___ EXCERPTED RECORDS ___
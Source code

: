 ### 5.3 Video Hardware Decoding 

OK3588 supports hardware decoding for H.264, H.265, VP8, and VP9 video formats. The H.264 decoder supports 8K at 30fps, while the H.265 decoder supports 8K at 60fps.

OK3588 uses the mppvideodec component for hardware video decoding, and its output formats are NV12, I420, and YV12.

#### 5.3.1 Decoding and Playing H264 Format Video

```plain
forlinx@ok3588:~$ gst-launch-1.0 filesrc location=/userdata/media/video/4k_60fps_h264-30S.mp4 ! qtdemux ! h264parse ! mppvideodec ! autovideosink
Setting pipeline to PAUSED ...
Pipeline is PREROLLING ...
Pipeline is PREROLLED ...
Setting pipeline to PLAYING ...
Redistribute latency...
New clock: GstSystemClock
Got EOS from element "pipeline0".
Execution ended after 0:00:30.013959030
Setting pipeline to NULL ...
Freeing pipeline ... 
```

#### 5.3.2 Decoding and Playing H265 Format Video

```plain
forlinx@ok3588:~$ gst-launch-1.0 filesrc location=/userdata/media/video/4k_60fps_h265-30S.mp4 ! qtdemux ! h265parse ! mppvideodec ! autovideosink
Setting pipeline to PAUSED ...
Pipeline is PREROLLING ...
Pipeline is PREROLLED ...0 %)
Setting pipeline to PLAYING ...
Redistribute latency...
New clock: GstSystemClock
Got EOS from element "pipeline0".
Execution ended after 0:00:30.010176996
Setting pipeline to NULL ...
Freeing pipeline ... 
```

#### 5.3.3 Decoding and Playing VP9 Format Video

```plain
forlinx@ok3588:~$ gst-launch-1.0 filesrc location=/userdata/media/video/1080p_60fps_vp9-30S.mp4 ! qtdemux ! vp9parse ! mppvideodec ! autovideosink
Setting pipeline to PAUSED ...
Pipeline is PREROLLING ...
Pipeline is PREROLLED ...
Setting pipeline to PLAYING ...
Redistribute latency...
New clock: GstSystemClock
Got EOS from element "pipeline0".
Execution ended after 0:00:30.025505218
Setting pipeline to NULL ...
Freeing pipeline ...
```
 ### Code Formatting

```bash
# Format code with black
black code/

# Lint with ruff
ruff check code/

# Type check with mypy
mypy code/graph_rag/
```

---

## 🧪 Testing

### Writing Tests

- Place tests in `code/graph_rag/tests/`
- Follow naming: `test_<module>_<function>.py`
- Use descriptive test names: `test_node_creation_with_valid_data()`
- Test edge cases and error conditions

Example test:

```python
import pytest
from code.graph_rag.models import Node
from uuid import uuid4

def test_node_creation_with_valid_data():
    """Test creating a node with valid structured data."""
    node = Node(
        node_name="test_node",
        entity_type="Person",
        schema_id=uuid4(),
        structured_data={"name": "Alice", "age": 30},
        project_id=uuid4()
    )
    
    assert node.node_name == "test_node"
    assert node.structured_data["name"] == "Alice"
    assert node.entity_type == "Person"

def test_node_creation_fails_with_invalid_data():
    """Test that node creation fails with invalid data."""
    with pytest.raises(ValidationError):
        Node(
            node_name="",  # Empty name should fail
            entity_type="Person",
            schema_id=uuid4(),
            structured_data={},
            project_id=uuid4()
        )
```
___
GOAL OF THE EXERCISE – When the entries above show the word "ended" in a line, copy that line out.

PROBLEM SOLUTION –
Execution ended after 0:00:30.013959030
Execution ended after 0:00:30.010176996
Execution ended after 0:00:30.025505218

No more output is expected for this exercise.